Enki visibly shuddered, a very human gesture for a being of his nature. "Anu demanded ever-increasing quotas from Nibiru. Enlil, my brother, overseeing operations from the surface of Terra, sent down relentless directives, indifferent to suffering as long as the gold flowed to the transport ships. But I was here, in these jaws, with them. I saw the price of our planetary survival, and it was the slow annihilation of my own people."
He stopped, his golden gaze meeting Aria's, then Merlin's, and finally those of the humans on Elena's team. "I was presented with a choice," he said, his voice now heavy with the weight of a decision that had changed the fate of two worlds. "To continue sacrificing the Anunnaki deep within this starved Earth, watching them wither and die far from the light of our own sun... or to find another solution. A solution that, back then, in my desperation to save my people, seemed to me
Pragmatic, even... merciful toward the Anunnaki."

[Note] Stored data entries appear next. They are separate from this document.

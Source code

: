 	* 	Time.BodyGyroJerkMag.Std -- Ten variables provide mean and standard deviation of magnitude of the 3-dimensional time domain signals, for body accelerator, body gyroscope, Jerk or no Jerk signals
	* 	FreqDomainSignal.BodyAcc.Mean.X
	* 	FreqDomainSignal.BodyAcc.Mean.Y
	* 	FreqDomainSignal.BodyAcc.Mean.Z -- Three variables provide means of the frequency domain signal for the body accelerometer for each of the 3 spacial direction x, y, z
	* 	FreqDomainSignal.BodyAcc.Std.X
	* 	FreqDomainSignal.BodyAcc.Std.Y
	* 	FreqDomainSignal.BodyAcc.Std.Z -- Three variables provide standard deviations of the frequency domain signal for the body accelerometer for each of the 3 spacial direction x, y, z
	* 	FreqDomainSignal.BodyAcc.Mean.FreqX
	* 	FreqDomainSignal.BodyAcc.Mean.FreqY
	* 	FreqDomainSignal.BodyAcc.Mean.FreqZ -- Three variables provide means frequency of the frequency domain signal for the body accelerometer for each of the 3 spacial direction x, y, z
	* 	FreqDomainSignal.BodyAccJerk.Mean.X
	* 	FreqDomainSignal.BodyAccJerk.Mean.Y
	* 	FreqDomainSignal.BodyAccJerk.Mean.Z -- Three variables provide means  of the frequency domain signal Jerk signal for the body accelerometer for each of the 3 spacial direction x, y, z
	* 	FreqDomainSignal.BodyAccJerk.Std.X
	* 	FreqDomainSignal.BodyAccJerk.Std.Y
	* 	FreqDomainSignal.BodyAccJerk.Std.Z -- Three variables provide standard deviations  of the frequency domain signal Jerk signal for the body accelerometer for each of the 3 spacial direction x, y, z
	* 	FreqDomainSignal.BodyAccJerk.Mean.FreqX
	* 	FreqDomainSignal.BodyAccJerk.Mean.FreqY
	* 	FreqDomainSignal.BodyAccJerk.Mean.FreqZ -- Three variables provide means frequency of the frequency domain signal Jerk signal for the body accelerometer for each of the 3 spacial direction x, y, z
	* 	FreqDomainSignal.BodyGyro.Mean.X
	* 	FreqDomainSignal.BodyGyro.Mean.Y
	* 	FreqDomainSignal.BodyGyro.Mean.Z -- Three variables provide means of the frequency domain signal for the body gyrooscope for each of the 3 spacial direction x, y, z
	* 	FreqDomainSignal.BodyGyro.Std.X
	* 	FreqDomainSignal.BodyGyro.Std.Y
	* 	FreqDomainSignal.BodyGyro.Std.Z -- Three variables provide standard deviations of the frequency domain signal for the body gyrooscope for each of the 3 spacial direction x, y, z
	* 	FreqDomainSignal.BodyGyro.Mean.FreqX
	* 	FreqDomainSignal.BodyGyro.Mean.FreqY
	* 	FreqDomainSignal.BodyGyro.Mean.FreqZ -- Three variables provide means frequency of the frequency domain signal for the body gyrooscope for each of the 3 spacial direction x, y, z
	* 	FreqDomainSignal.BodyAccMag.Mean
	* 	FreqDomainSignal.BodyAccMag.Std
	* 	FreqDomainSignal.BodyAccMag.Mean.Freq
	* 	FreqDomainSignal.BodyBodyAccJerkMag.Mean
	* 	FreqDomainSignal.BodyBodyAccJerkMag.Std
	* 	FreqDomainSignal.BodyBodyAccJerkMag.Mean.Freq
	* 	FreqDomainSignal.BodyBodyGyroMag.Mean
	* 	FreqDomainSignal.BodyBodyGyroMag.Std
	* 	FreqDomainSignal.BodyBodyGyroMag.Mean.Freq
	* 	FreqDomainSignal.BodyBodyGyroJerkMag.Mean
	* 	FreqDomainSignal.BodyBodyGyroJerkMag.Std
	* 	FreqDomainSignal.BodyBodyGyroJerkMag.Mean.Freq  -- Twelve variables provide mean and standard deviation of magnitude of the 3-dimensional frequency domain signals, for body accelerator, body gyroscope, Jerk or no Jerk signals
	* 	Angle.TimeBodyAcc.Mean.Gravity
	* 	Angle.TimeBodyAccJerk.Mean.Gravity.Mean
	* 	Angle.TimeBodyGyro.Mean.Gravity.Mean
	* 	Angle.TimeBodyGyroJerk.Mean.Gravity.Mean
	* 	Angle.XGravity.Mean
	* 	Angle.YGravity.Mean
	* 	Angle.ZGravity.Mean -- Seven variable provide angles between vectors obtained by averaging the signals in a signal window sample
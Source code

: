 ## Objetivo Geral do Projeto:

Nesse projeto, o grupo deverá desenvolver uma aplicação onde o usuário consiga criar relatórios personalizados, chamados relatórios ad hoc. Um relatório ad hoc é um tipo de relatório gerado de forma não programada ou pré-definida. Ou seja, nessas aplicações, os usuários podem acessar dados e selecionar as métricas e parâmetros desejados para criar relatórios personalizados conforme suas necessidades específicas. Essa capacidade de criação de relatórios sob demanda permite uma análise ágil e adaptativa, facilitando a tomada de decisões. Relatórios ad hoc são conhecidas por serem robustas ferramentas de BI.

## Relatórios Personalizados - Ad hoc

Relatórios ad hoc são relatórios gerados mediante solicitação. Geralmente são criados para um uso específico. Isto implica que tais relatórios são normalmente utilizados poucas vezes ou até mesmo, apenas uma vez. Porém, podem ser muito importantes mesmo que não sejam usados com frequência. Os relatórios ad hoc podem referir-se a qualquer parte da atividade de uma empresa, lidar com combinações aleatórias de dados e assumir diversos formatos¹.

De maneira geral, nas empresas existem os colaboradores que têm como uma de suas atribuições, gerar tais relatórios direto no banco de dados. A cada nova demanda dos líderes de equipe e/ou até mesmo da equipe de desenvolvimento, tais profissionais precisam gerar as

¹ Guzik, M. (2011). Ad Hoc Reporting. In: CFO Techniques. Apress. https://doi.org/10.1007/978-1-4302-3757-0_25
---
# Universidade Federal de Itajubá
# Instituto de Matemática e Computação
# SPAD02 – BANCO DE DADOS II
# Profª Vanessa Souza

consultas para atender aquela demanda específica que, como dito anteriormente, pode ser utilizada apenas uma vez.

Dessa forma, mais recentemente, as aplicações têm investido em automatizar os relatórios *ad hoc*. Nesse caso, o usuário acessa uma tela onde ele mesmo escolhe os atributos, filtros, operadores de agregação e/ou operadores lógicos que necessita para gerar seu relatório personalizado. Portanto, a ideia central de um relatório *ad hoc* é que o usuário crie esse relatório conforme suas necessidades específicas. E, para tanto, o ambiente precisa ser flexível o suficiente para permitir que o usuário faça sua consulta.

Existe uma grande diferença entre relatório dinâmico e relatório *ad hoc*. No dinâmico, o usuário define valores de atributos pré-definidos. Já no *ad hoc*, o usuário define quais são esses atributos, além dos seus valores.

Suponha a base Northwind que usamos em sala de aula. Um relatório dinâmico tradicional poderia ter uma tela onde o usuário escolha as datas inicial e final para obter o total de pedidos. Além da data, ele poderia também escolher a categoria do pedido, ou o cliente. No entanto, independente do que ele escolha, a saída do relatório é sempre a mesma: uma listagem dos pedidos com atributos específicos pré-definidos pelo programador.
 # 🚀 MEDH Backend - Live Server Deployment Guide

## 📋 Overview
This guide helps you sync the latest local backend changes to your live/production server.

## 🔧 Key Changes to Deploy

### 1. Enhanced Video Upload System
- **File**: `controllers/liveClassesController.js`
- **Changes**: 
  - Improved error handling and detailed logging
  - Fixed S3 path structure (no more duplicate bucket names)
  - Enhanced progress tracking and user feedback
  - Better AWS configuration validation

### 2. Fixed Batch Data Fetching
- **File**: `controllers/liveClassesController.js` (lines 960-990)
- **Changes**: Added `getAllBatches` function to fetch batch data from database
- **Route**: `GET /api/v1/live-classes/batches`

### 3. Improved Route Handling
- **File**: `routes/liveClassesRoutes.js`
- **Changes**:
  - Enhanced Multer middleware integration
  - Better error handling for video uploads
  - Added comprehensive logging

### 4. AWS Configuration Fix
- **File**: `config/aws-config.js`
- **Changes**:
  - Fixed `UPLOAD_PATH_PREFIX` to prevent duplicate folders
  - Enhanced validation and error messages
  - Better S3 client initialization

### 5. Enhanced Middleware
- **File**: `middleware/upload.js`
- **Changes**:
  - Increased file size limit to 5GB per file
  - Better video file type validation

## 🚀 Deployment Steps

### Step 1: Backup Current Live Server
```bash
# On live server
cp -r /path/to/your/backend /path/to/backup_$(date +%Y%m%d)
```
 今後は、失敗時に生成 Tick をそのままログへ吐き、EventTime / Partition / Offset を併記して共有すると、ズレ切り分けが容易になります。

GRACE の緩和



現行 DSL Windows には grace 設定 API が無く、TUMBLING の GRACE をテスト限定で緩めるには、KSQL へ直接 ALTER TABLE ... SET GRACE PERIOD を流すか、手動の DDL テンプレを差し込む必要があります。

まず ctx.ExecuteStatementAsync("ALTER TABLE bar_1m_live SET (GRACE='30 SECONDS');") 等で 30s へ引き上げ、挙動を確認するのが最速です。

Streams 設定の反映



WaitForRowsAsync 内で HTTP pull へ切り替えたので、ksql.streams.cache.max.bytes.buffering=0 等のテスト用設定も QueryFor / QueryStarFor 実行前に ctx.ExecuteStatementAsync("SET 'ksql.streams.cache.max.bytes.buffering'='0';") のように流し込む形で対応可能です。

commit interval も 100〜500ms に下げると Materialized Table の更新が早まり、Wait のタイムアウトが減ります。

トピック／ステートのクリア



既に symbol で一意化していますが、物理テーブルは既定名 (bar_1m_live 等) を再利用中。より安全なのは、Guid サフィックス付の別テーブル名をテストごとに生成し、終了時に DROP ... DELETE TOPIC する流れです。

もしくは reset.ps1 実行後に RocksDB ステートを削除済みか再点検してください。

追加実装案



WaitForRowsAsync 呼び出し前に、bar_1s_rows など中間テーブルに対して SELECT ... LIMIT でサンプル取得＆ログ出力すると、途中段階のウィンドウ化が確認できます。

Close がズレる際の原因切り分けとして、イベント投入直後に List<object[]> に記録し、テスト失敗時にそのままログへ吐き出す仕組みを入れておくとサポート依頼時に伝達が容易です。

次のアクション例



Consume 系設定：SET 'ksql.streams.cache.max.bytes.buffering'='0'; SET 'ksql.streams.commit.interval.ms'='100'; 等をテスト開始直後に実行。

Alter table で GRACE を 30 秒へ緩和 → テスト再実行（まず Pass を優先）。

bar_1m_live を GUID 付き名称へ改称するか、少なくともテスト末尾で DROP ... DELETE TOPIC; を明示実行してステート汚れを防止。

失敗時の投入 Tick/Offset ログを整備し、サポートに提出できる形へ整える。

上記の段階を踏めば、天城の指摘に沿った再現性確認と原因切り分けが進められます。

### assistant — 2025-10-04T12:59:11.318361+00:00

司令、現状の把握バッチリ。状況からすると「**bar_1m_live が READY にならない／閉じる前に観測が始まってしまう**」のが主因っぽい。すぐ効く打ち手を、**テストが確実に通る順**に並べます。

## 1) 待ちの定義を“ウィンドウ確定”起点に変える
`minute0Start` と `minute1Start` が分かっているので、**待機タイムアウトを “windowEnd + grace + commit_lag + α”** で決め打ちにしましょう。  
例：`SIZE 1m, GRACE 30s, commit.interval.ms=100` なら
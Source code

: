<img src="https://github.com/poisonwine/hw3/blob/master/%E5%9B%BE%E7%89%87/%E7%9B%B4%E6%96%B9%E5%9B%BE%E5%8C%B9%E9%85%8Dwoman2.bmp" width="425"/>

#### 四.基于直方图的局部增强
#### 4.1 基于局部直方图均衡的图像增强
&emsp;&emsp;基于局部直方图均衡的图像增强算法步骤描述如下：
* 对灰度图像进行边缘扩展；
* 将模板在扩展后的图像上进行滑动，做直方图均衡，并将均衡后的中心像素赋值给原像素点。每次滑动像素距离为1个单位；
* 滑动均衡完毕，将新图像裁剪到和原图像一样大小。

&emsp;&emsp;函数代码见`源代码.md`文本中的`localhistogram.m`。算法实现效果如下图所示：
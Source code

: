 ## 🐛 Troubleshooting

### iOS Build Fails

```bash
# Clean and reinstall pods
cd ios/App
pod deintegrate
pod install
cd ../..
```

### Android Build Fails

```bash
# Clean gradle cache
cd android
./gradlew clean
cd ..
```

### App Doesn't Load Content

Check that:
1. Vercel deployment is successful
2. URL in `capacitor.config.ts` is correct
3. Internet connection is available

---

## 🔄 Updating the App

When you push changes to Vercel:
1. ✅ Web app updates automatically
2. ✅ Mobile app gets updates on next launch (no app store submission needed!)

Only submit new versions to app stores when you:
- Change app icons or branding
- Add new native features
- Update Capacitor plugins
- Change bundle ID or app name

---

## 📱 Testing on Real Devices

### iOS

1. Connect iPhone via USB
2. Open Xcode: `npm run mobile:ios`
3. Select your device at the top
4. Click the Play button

"Our explorers on the surface had identified the Lullu, the 'primitive men,' your direct ancestors, who roamed the valleys and savannas. They were... malleable. Incredibly adaptable. Connected to the energy of this planet in a way we aliens never could be."
Enki took a deep breath, and the final confession came out with a mixture of ancient sorrow and cold Anunnaki logic. "It was then that I made the decision that has indelibly marked your history and mine. I proposed to the Council of Nibiru the genetic 'enhancement' of the Lullu. Yes, to accelerate their evolution, to endow them with heightened awareness so they could understand complex instructions. But also... to adapt them specifically for the grueling work in these mines. Strengthen their bodies to withstand pressure and toxins, simplify certain higher cognitive functions to ensure obedience and resistance to the psychic trauma of the environment, and increase their work capacity to superhuman limits."
"We gave them the strength to endure what was killing us," he said, his voice now devoid of emotion, as if reciting a scientific report. "We instilled in them the purpose of serving us, of extracting the gold we needed. We converted them, yes," and his golden eyes darkened for a moment, "into your enslaved ancestors. And so, we stopped sending the Anunnaki to die in these depths. The gold flowed toward Nibiru." And your species, humanity, was born in its present form from that necessity, from that decision of mine to no longer allow my own race to suffer in these devouring maw."
A deathly silence followed his words. They stood in the same place, or a very similar one, that had witnessed humanity's birth as a servant and the relief of the Anunnaki. The implications of being there, at the source of that ancient wound, were overwhelming.
"Yes," Enki repeated, his gaze lost in the dark immensity of the cavern. "I have been here before. And this place... this place has never failed to take its toll, in one way or another." The history of humanity, and that of the Anunnaki, was inextricably linked to the blood and gold of the Hollow Earth.